■ Exercise details: Could you write out, word for word, only the lines from the one containing "Developing web applications." through the last line of the data below?

■ Records provided:
┄┄┄┄┄┄┄┄┄┄

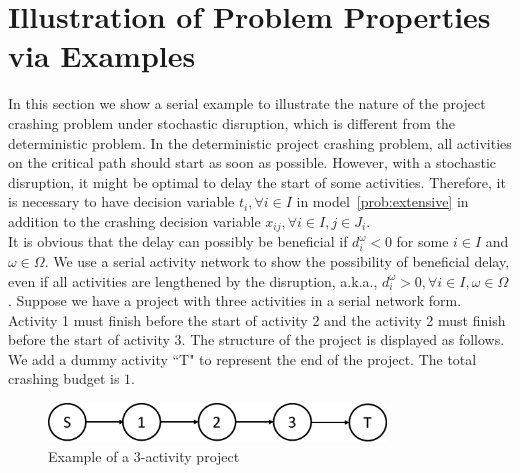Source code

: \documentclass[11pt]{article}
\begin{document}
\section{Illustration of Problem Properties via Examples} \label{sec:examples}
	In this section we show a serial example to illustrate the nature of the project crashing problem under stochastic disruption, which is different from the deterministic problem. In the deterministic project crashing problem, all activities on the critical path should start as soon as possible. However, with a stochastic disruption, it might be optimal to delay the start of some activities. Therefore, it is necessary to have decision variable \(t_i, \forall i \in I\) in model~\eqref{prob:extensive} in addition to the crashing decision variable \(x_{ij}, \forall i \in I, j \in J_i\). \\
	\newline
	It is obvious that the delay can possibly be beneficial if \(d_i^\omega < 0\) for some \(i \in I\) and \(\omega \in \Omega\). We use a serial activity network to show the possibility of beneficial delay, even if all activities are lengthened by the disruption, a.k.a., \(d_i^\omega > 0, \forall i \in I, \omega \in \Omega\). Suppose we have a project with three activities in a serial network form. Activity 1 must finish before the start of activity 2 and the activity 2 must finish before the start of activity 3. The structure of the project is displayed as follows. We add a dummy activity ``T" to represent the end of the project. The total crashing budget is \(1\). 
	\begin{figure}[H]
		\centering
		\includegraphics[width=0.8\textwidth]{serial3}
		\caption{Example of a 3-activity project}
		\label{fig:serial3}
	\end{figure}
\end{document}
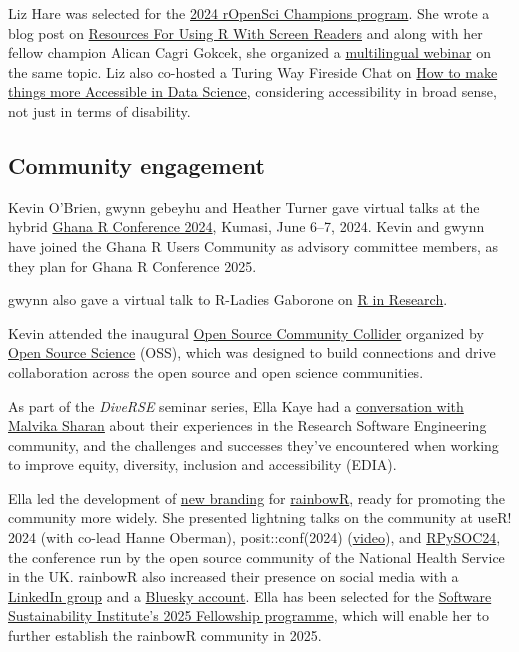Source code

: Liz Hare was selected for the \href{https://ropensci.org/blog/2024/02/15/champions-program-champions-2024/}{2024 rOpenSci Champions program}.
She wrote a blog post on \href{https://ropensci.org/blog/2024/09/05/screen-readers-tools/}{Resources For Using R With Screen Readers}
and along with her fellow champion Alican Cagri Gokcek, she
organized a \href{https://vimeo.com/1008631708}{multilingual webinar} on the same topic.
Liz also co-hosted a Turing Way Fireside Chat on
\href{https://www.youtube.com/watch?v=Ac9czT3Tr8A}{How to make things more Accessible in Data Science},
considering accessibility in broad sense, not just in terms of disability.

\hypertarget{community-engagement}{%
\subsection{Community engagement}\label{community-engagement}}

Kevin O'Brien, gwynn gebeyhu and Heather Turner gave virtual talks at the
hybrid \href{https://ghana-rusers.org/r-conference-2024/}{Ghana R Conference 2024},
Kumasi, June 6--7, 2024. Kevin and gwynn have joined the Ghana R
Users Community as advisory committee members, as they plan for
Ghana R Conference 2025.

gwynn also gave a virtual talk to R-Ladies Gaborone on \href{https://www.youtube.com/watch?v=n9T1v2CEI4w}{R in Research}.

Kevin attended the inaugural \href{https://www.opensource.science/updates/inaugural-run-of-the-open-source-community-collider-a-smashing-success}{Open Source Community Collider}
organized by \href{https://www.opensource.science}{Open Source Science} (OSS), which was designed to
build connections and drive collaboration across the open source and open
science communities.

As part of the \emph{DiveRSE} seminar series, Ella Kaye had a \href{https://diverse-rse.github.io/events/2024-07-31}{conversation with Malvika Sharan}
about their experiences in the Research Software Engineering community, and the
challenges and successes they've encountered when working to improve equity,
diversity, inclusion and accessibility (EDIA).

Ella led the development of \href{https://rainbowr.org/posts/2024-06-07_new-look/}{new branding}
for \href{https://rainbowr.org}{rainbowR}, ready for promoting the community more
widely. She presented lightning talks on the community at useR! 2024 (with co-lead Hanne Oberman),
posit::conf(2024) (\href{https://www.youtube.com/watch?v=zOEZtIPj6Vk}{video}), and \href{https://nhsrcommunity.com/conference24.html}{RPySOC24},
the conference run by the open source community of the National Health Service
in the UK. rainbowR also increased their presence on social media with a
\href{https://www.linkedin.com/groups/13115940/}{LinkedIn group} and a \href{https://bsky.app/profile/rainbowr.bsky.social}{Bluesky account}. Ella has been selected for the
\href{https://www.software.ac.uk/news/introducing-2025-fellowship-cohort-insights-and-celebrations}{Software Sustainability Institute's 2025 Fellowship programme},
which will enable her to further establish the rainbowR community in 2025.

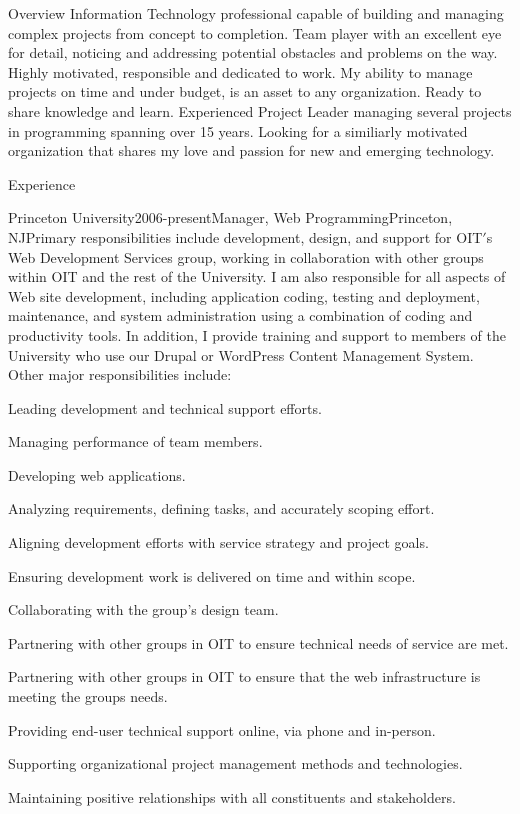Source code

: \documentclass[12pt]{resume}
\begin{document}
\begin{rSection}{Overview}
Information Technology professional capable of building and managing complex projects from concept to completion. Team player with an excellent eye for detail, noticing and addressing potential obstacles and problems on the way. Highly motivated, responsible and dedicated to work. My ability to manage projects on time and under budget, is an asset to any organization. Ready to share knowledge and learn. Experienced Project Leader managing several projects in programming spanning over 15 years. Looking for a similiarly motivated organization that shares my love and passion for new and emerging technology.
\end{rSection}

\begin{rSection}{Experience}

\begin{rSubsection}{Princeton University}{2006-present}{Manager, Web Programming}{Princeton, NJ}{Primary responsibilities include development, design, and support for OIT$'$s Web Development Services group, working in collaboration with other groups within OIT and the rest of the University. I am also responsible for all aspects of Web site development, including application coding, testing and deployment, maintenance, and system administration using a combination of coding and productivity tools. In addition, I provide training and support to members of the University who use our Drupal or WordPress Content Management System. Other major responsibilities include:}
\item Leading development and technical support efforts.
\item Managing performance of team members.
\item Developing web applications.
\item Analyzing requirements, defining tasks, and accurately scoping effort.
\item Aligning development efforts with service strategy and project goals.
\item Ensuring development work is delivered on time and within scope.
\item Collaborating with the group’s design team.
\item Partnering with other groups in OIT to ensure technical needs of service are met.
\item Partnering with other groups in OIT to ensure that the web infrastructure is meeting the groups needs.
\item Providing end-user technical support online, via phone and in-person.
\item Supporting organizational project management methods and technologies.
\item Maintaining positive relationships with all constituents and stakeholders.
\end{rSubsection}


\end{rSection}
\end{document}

┄┄┄┄┄┄┄┄┄┄

■ Exercise result:
\item Developing web applications.
\item Analyzing requirements, defining tasks, and accurately scoping effort.
\item Aligning development efforts with service strategy and project goals.
\item Ensuring development work is delivered on time and within scope.
\item Collaborating with the group’s design team.
\item Partnering with other groups in OIT to ensure technical needs of service are met.
\item Partnering with other groups in OIT to ensure that the web infrastructure is meeting the groups needs.
\item Providing end-user technical support online, via phone and in-person.
\item Supporting organizational project management methods and technologies.
\item Maintaining positive relationships with all constituents and stakeholders.
\end{rSubsection}


\end{rSection}
\end{document}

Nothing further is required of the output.